Hah, you have no idea who you’re talking to. I’m a full stack web designer and developer specializing in UI/UX. I already know this. Recording users screens is lazy and I would never do this with live users, and ESPECIALLY wouldn’t try to hide it. No way our lawyers would ever sign off on that and more than that I would never do it because it’s morally wrong. We do testing with users locally by either direct observation or recordings, but the users consent and are usually compensated with a gift card or something. As you said there are a lot of good analytics toolkits out there, but I don’t employ most of it on my sites because it’s creepy. I rely on my good instincts as a designer along with some A/B testing and observation to develop most of my comps. Many designers are too lazy and take this easy way out. The difference is that I respect my users.

 

How they know that is improving the customer experiences when they do not share any data? Just BS!

 

It’s not much better if my banking app discloses that they will track my actions and I have no choice but to accept this if I want to continue using said app for lack of a better alternative.

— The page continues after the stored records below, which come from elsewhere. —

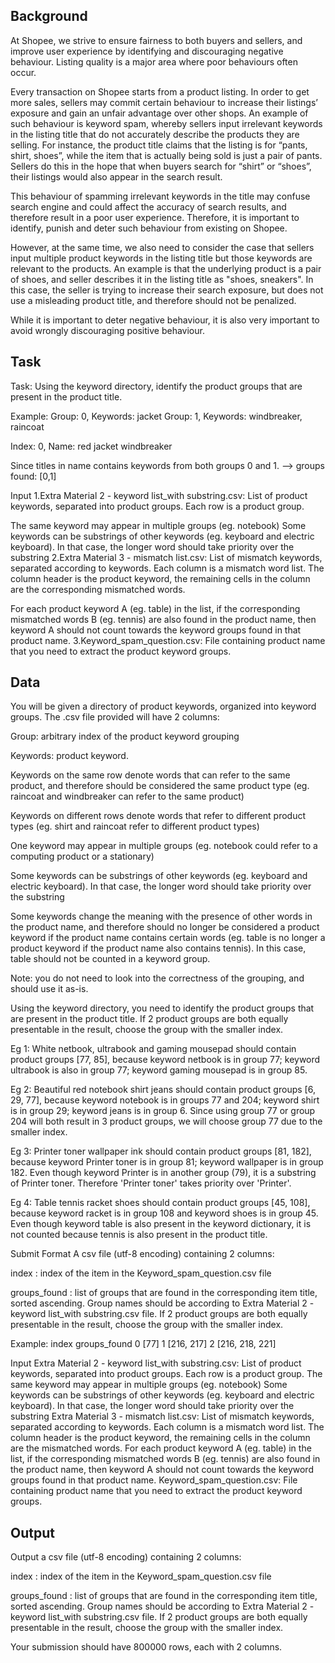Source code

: ## Background
At Shopee, we strive to ensure fairness to both buyers and sellers, and improve user experience by identifying and discouraging negative behaviour. Listing quality is a major area where poor behaviours often occur.

Every transaction on Shopee starts from a product listing. In order to get more sales, sellers may commit certain behaviour to increase their listings’ exposure and gain an unfair advantage over other shops. An example of such behaviour is keyword spam, whereby sellers input irrelevant keywords in the listing title that do not accurately describe the products they are selling. For instance, the product title claims that the listing is for “pants, shirt, shoes”, while the item that is actually being sold is just a pair of pants. Sellers do this in the hope that when buyers search for “shirt” or “shoes”, their listings would also appear in the search result.

This behaviour of spamming irrelevant keywords in the title may confuse search engine and could affect the accuracy of search results, and therefore result in a poor user experience. Therefore, it is important to identify, punish and deter such behaviour from existing on Shopee.

However, at the same time, we also need to consider the case that sellers input multiple product keywords in the listing title but those keywords are relevant to the products. An example is that the underlying product is a pair of shoes, and seller describes it in the listing title as "shoes, sneakers". In this case, the seller is trying to increase their search exposure, but does not use a misleading product title, and therefore should not be penalized.

While it is important to deter negative behaviour, it is also very important to avoid wrongly discouraging positive behaviour.

## Task
Task: Using the keyword directory, identify the product groups that are present in the product title.

Example: Group: 0, Keywords: jacket Group: 1, Keywords: windbreaker, raincoat

Index: 0, Name: red jacket windbreaker

Since titles in name contains keywords from both groups 0 and 1. --> groups found: [0,1]

Input 1.Extra Material 2 - keyword list_with substring.csv: List of product keywords, separated into product groups. Each row is a product group.

The same keyword may appear in multiple groups (eg. notebook) Some keywords can be substrings of other keywords (eg. keyboard and electric keyboard). In that case, the longer word should take priority over the substring 2.Extra Material 3 - mismatch list.csv: List of mismatch keywords, separated according to keywords. Each column is a mismatch word list. The column header is the product keyword, the remaining cells in the column are the corresponding mismatched words.

For each product keyword A (eg. table) in the list, if the corresponding mismatched words B (eg. tennis) are also found in the product name, then keyword A should not count towards the keyword groups found in that product name. 3.Keyword_spam_question.csv: File containing product name that you need to extract the product keyword groups.

## Data
You will be given a directory of product keywords, organized into keyword groups. The .csv file provided will have 2 columns:

Group: arbitrary index of the product keyword grouping

Keywords: product keyword.

Keywords on the same row denote words that can refer to the same product, and therefore should be considered the same product type (eg. raincoat and windbreaker can refer to the same product)

Keywords on different rows denote words that refer to different product types (eg. shirt and raincoat refer to different product types)

One keyword may appear in multiple groups (eg. notebook could refer to a computing product or a stationary)

Some keywords can be substrings of other keywords (eg. keyboard and electric keyboard). In that case, the longer word should take priority over the substring

Some keywords change the meaning with the presence of other words in the product name, and therefore should no longer be considered a product keyword if the product name contains certain words (eg. table is no longer a product keyword if the product name also contains tennis). In this case, table should not be counted in a keyword group.

Note: you do not need to look into the correctness of the grouping, and should use it as-is.

Using the keyword directory, you need to identify the product groups that are present in the product title. If 2 product groups are both equally presentable in the result, choose the group with the smaller index.

Eg 1: White netbook, ultrabook and gaming mousepad should contain product groups [77, 85], because keyword netbook is in group 77; keyword ultrabook is also in group 77; keyword gaming mousepad is in group 85.

Eg 2: Beautiful red notebook shirt jeans should contain product groups [6, 29, 77], because keyword notebook is in groups 77 and 204; keyword shirt is in group 29; keyword jeans is in group 6. Since using group 77 or group 204 will both result in 3 product groups, we will choose group 77 due to the smaller index.

Eg 3: Printer toner wallpaper ink should contain product groups [81, 182], because keyword Printer toner is in group 81; keyword wallpaper is in group 182. Even though keyword Printer is in another group (79), it is a substring of Printer toner. Therefore 'Printer toner' takes priority over 'Printer'.

Eg 4: Table tennis racket shoes should contain product groups [45, 108], because keyword racket is in group 108 and keyword shoes is in group 45. Even though keyword table is also present in the keyword dictionary, it is not counted because tennis is also present in the product title.

Submit Format A csv file (utf-8 encoding) containing 2 columns:

index : index of the item in the Keyword_spam_question.csv file

groups_found : list of groups that are found in the corresponding item title, sorted ascending. Group names should be according to Extra Material 2 - keyword list_with substring.csv file. If 2 product groups are both equally presentable in the result, choose the group with the smaller index.

Example: index	groups_found 
        0	[77] 
        1	[216, 217] 
        2	[216, 218, 221]

Input Extra Material 2 - keyword list_with substring.csv: List of product keywords, separated into product groups. Each row is a product group. The same keyword may appear in multiple groups (eg. notebook) Some keywords can be substrings of other keywords (eg. keyboard and electric keyboard). In that case, the longer word should take priority over the substring Extra Material 3 - mismatch list.csv: List of mismatch keywords, separated according to keywords. Each column is a mismatch word list. The column header is the product keyword, the remaining cells in the column are the mismatched words. For each product keyword A (eg. table) in the list, if the corresponding mismatched words B (eg. tennis) are also found in the product name, then keyword A should not count towards the keyword groups found in that product name. Keyword_spam_question.csv: File containing product name that you need to extract the product keyword groups. 

## Output
Output a csv file (utf-8 encoding) containing 2 columns:

index : index of the item in the Keyword_spam_question.csv file

groups_found : list of groups that are found in the corresponding item title, sorted ascending. Group names should be according to Extra Material 2 - keyword list_with substring.csv file. If 2 product groups are both equally presentable in the result, choose the group with the smaller index.

Your submission should have 800000 rows, each with 2 columns.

I would rather Apple just make the decision for me and unilaterally ban all apps across the board from doing this altogether. Make the tough decision for me so that I don’t have to.

 

Because app developers are willing to pay $$$ for the service to get the info?

 

That just means the service is improving the developers’ experience. So it depends on who they mean by “customer”

 

This is why I avoid using third party apps like a plague.

 

Egencia and Air Canada app updates came through. "Bug fixes and performance improvements", they say. I get that saying "We stopped watching your screen while you type" could be bad for PR, but personally I'd be more confident that the version I now have installed is safe.

Our customers aren't interested in spying on the women's shower, so I'm not sure what all the fuss is about with the cameras we installed...

 

Out of the box, most OTS analytics tracking software is pretty primitive without full setup. They at the very minimum collect how long a person has been on a page/screen.

It’s usually up to the integrator to fire custom events to convey the “screen recording” suite of data points.

There is no difference between using an OTS product vs rolling your own. Most companies will do variations of this because it’s a data driven approach to IA/UX and is what justifies a design decision.

If a IA/designer suggested a certain path based on their instincts and just a focus group (which ultimately may not even be your audience), they are playing with fire which is what most companies will not risk. You need to collect data from the actual product beyond A/B tests, focus groups, and instincts for informed decisions.

 

Maybe one day Apple will become a financial institution, a government, a hospital, an employer, a restaurant, and a house.

That way you are completely safe from the world.

 

Quite frankly there are many iOS users who choose Apple products mostly because of their stance on privacy and security. I'm sure Apple would like to keep their reputation in that area.

 

Looks like the Locked Garden is actually becoming a High Security Prison.....I prefer us not to be like China!!!!!!!

Apple let me have control of a actual file manager and some freakin mouse support on my expensive iPad Please and if I feel like using a screen recorder on any app I please...let me....I sure do on my android devices.

 

Again, these tools are not literally “recording screens”, and they can’t see “anything” you do on your device like you previously stated. These are browser based or mobile based UI tools that generally leverage js to capture UI events. There is nothing morally wrong with correlating button clicks, or specific paths with conversion %, for example. Now, if companies deploying these tools are not adequately masking NPPI data, that’s a legitimate compliance problem.